Exercise instructions:
Pictures are not part of the copy. Reproduce all the records exactly.

(Beginning of Data supplied)

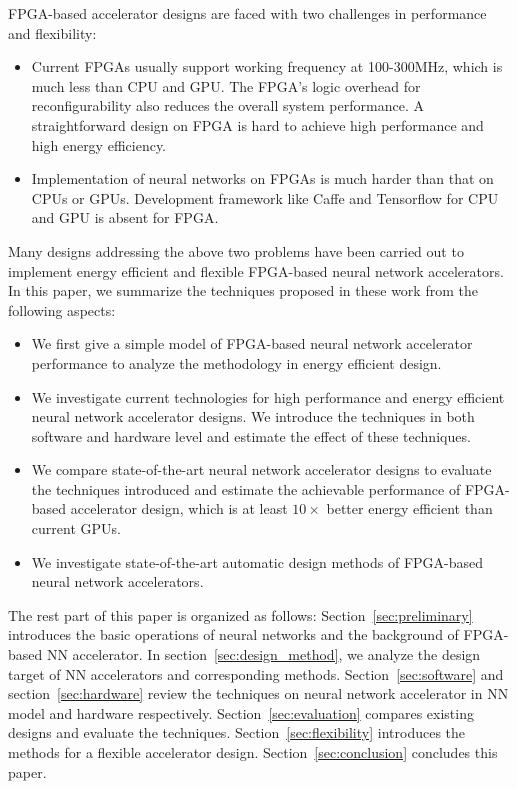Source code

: FPGA-based accelerator designs are faced with two challenges in performance and flexibility:
\begin{itemize}
    \item Current FPGAs usually support working frequency at 100-300MHz, which is much less than CPU and GPU. The FPGA's logic overhead for reconfigurability also reduces the overall system performance. A straightforward design on FPGA is hard to achieve high performance and high energy efficiency.
    \item Implementation of neural networks on FPGAs is much harder than that on CPUs or GPUs. Development framework like Caffe and Tensorflow for CPU and GPU is absent for FPGA.
\end{itemize}
 
Many designs addressing the above two problems have been carried out to implement energy efficient and flexible FPGA-based neural network accelerators. In this paper, we summarize the techniques proposed in these work from the following aspects:
\begin{itemize}
    \item We first give a simple model of FPGA-based neural network accelerator performance to analyze the methodology in energy efficient design.
    \item We investigate current technologies for high performance and energy efficient neural network accelerator designs. We introduce the techniques in both software and hardware level and estimate the effect of these techniques.
    \item We compare state-of-the-art neural network accelerator designs to evaluate the techniques introduced and estimate the achievable performance of FPGA-based accelerator design, which is at least $10\times$ better energy efficient than current GPUs.
    \item We investigate state-of-the-art automatic design methods of FPGA-based neural network accelerators. 
\end{itemize}

The rest part of this paper is organized as follows: Section~\ref{sec:preliminary} introduces the basic operations of neural networks and the background of FPGA-based NN accelerator. In section~\ref{sec:design_method}, we analyze the design target of NN accelerators and corresponding methods. Section~\ref{sec:software} and section~\ref{sec:hardware} review the techniques on neural network accelerator in NN model and hardware respectively. Section~\ref{sec:evaluation} compares existing designs and evaluate the techniques. Section~\ref{sec:flexibility} introduces the methods for a flexible accelerator design. Section~\ref{sec:conclusion} concludes this paper.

(End of Data supplied)

Exercise output:
Source code

: FPGA-based accelerator designs are faced with two challenges in performance and flexibility:
\begin{itemize}
    \item Current FPGAs usually support working frequency at 100-300MHz, which is much less than CPU and GPU. The FPGA's logic overhead for reconfigurability also reduces the overall system performance. A straightforward design on FPGA is hard to achieve high performance and high energy efficiency.
    \item Implementation of neural networks on FPGAs is much harder than that on CPUs or GPUs. Development framework like Caffe and Tensorflow for CPU and GPU is absent for FPGA.
\end{itemize}
 
Many designs addressing the above two problems have been carried out to implement energy efficient and flexible FPGA-based neural network accelerators. In this paper, we summarize the techniques proposed in these work from the following aspects:
\begin{itemize}
    \item We first give a simple model of FPGA-based neural network accelerator performance to analyze the methodology in energy efficient design.
    \item We investigate current technologies for high performance and energy efficient neural network accelerator designs. We introduce the techniques in both software and hardware level and estimate the effect of these techniques.
    \item We compare state-of-the-art neural network accelerator designs to evaluate the techniques introduced and estimate the achievable performance of FPGA-based accelerator design, which is at least $10\times$ better energy efficient than current GPUs.
    \item We investigate state-of-the-art automatic design methods of FPGA-based neural network accelerators. 
\end{itemize}

The rest part of this paper is organized as follows: Section~\ref{sec:preliminary} introduces the basic operations of neural networks and the background of FPGA-based NN accelerator. In section~\ref{sec:design_method}, we analyze the design target of NN accelerators and corresponding methods. Section~\ref{sec:software} and section~\ref{sec:hardware} review the techniques on neural network accelerator in NN model and hardware respectively. Section~\ref{sec:evaluation} compares existing designs and evaluate the techniques. Section~\ref{sec:flexibility} introduces the methods for a flexible accelerator design. Section~\ref{sec:conclusion} concludes this paper.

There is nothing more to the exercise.